### TASK PROMPT
Please copy the data exactly as it stands, minus the images.

### DATA
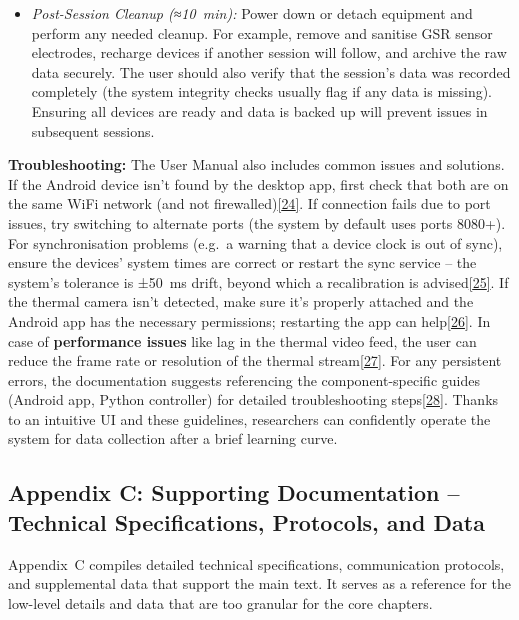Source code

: \documentclass[12pt,a4paper]{article}
\begin{document}
\begin{itemize}
\item
  \emph{Post-Session Cleanup (≈10~min):} Power down or detach equipment and perform any needed cleanup. For example, remove and sanitise GSR sensor electrodes, recharge devices if another session will follow, and archive the raw data securely. The user should also verify that the session's data was recorded completely (the system integrity checks usually flag if any data is missing). Ensuring all devices are ready and data is backed up will prevent issues in subsequent sessions.
\end{itemize}

\textbf{Troubleshooting:} The User Manual also includes common issues and solutions. If the Android device isn't found by the desktop app, first check that both are on the same WiFi network (and not firewalled)\href{docs/QUICK_START.md\#L66-L74}{{[}24{]}}. If connection fails due to port issues, try switching to alternate ports (the system by default uses ports 8080+). For synchronisation problems (e.g.~a warning that a device clock is out of sync), ensure the devices' system times are correct or restart the sync service -- the system's tolerance is ±50~ms drift, beyond which a recalibration is advised\href{docs/thesis_report/Chapter_7_Appendices.md\#L60-L64}{{[}25{]}}. If the thermal camera isn't detected, make sure it's properly attached and the Android app has the necessary permissions; restarting the app can help\href{docs/QUICK_START.md\#L70-L75}{{[}26{]}}. In case of \textbf{performance issues} like lag in the thermal video feed, the user can reduce the frame rate or resolution of the thermal stream\href{docs/QUICK_START.md\#L76-L79}{{[}27{]}}. For any persistent errors, the documentation suggests referencing the component-specific guides (Android app, Python controller) for detailed troubleshooting steps\href{docs/QUICK_START.md\#L90-L94}{{[}28{]}}. Thanks to an intuitive UI and these guidelines, researchers can confidently operate the system for data collection after a brief learning curve.

\subsection{Appendix C: Supporting Documentation -- Technical Specifications, Protocols, and Data}\label{appendix-c-supporting-documentation-technical-specifications-protocols-and-data}

Appendix~C compiles detailed technical specifications, communication protocols, and supplemental data that support the main text. It serves as a reference for the low-level details and data that are too granular for the core chapters.
\end{document}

### RESPONSE
Source code

: \documentclass[12pt,a4paper]{article}
\begin{document}
\begin{itemize}
\item
  \emph{Post-Session Cleanup (≈10~min):} Power down or detach equipment and perform any needed cleanup. For example, remove and sanitise GSR sensor electrodes, recharge devices if another session will follow, and archive the raw data securely. The user should also verify that the session's data was recorded completely (the system integrity checks usually flag if any data is missing). Ensuring all devices are ready and data is backed up will prevent issues in subsequent sessions.
\end{itemize}

\textbf{Troubleshooting:} The User Manual also includes common issues and solutions. If the Android device isn't found by the desktop app, first check that both are on the same WiFi network (and not firewalled)\href{docs/QUICK_START.md\#L66-L74}{{[}24{]}}. If connection fails due to port issues, try switching to alternate ports (the system by default uses ports 8080+). For synchronisation problems (e.g.~a warning that a device clock is out of sync), ensure the devices' system times are correct or restart the sync service -- the system's tolerance is ±50~ms drift, beyond which a recalibration is advised\href{docs/thesis_report/Chapter_7_Appendices.md\#L60-L64}{{[}25{]}}. If the thermal camera isn't detected, make sure it's properly attached and the Android app has the necessary permissions; restarting the app can help\href{docs/QUICK_START.md\#L70-L75}{{[}26{]}}. In case of \textbf{performance issues} like lag in the thermal video feed, the user can reduce the frame rate or resolution of the thermal stream\href{docs/QUICK_START.md\#L76-L79}{{[}27{]}}. For any persistent errors, the documentation suggests referencing the component-specific guides (Android app, Python controller) for detailed troubleshooting steps\href{docs/QUICK_START.md\#L90-L94}{{[}28{]}}. Thanks to an intuitive UI and these guidelines, researchers can confidently operate the system for data collection after a brief learning curve.

\subsection{Appendix C: Supporting Documentation -- Technical Specifications, Protocols, and Data}\label{appendix-c-supporting-documentation-technical-specifications-protocols-and-data}

Appendix~C compiles detailed technical specifications, communication protocols, and supplemental data that support the main text. It serves as a reference for the low-level details and data that are too granular for the core chapters.
\end{document}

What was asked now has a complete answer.